Prompt –
Report the lines of the material that carry the string "other".

↓

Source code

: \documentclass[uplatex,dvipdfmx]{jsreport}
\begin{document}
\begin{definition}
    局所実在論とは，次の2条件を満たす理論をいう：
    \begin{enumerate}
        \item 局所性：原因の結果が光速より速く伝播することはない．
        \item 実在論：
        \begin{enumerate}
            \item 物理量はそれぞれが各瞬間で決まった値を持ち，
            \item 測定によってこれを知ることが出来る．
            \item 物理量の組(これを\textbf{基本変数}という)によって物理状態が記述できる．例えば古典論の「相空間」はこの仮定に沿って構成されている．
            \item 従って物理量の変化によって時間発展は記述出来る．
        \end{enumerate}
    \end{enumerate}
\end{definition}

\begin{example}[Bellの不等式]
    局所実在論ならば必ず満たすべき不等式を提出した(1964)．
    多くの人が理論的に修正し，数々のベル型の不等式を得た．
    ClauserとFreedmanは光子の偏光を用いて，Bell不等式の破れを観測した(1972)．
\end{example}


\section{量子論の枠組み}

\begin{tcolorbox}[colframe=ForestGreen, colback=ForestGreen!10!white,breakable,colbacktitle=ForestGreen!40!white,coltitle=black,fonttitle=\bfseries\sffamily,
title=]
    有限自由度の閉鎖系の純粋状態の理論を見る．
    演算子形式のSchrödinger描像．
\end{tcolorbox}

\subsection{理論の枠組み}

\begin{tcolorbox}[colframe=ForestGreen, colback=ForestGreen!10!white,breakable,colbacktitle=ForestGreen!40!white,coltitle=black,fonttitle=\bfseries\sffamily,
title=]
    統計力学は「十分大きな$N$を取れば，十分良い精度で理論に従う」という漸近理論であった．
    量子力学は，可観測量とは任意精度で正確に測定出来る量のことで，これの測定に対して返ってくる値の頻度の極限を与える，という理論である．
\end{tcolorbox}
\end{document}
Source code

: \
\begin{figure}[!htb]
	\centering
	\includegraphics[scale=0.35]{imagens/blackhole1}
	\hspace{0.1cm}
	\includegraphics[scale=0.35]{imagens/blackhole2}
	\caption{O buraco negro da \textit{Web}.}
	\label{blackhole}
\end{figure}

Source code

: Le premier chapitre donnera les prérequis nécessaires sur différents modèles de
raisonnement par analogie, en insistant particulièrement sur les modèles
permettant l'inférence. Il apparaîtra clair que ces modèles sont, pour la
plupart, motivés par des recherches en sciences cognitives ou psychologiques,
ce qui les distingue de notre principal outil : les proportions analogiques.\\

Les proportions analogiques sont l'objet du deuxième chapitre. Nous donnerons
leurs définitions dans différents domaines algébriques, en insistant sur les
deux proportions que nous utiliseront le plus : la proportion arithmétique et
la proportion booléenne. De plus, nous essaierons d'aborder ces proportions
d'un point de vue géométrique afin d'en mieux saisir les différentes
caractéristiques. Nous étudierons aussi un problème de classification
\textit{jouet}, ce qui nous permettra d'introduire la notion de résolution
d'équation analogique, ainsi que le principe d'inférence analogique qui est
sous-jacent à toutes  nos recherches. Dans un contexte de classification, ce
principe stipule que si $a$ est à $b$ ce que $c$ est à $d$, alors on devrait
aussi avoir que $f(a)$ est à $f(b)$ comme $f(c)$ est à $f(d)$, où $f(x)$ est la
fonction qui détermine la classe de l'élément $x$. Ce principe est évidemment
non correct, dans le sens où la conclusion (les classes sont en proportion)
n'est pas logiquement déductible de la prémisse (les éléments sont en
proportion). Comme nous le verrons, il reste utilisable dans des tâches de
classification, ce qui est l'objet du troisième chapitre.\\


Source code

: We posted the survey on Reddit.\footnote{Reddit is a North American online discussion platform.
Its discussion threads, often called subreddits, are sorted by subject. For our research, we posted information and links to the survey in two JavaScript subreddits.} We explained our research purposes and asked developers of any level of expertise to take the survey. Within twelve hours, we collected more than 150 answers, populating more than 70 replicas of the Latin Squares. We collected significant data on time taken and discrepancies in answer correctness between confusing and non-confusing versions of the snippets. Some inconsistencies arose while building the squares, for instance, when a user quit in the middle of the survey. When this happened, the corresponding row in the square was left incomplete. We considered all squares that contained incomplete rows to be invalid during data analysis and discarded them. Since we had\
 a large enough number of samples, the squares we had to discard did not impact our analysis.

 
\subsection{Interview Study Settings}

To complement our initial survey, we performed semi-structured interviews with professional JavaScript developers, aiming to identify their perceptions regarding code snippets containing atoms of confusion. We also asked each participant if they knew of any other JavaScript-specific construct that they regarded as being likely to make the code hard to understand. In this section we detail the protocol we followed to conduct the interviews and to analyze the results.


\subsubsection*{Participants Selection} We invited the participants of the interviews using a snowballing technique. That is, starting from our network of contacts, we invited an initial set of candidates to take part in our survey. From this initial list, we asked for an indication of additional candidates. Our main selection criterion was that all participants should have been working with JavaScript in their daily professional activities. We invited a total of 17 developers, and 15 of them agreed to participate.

↑
↓

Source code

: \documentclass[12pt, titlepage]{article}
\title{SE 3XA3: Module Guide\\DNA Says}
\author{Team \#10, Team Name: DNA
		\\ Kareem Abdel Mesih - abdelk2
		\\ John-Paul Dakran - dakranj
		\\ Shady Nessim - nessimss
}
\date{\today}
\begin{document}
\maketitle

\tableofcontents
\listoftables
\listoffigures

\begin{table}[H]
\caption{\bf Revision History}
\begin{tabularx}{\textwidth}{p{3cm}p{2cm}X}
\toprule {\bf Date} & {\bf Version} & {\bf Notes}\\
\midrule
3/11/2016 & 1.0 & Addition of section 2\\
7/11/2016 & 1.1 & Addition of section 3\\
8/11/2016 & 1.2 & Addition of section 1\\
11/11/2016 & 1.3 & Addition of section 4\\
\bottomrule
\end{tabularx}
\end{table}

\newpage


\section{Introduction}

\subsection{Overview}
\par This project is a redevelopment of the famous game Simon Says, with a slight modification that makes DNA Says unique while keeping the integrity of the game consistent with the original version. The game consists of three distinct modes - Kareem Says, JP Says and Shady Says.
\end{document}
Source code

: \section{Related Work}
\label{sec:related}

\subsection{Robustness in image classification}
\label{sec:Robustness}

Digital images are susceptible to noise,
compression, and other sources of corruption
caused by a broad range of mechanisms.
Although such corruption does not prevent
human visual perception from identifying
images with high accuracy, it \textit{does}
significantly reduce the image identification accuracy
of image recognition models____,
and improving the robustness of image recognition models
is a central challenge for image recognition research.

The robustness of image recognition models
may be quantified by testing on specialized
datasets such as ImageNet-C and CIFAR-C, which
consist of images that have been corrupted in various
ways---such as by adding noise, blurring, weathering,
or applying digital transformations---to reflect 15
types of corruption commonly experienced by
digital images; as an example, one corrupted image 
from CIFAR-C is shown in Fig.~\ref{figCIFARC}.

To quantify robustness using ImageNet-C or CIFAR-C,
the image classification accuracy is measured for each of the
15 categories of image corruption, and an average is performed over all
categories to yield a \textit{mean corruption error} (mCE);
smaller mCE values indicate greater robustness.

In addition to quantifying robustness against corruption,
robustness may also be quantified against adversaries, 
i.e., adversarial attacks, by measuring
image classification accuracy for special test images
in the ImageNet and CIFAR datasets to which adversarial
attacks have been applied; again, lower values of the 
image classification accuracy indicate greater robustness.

↑

Reply to the exercise –
To complement our initial survey, we performed semi-structured interviews with professional JavaScript developers, aiming to identify their perceptions regarding code snippets containing atoms of confusion. We also asked each participant if they knew of any other JavaScript-specific construct that they regarded as being likely to make the code hard to understand. In this section we detail the protocol we followed to conduct the interviews and to analyze the results.
compression, and other sources of corruption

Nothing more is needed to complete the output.